**Work request**
Give back exactly the lines that start at the one containing "### Methods" and run to the end of the material below, both ends included.
-.-.-
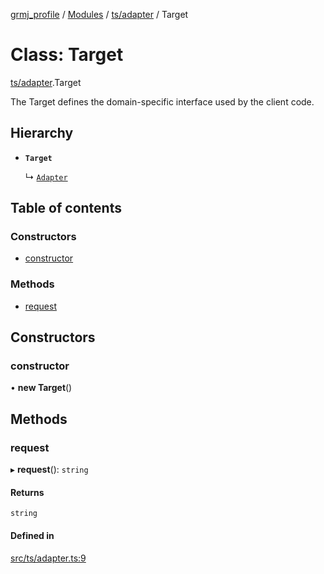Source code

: [grmj_profile](../README.md) / [Modules](../modules.md) / [ts/adapter](../modules/ts_adapter.md) / Target

# Class: Target

[ts/adapter](../modules/ts_adapter.md).Target

The Target defines the domain-specific interface used by the client code.

## Hierarchy

- **`Target`**

  ↳ [`Adapter`](ts_adapter.Adapter.md)

## Table of contents

### Constructors

- [constructor](ts_adapter.Target.md#constructor)

### Methods

- [request](ts_adapter.Target.md#request)

## Constructors

### constructor

• **new Target**()

## Methods

### request

▸ **request**(): `string`

#### Returns

`string`

#### Defined in

[src/ts/adapter.ts:9](https://github.com/Gordon2735/grmj_profile/blob/1239e9c/src/ts/adapter.ts#L9)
-.-.-
**Response to this exercise**
### Methods

- [request](ts_adapter.Target.md#request)

## Constructors

### constructor

• **new Target**()

## Methods

### request

▸ **request**(): `string`

#### Returns

`string`

#### Defined in

[src/ts/adapter.ts:9](https://github.com/Gordon2735/grmj_profile/blob/1239e9c/src/ts/adapter.ts#L9)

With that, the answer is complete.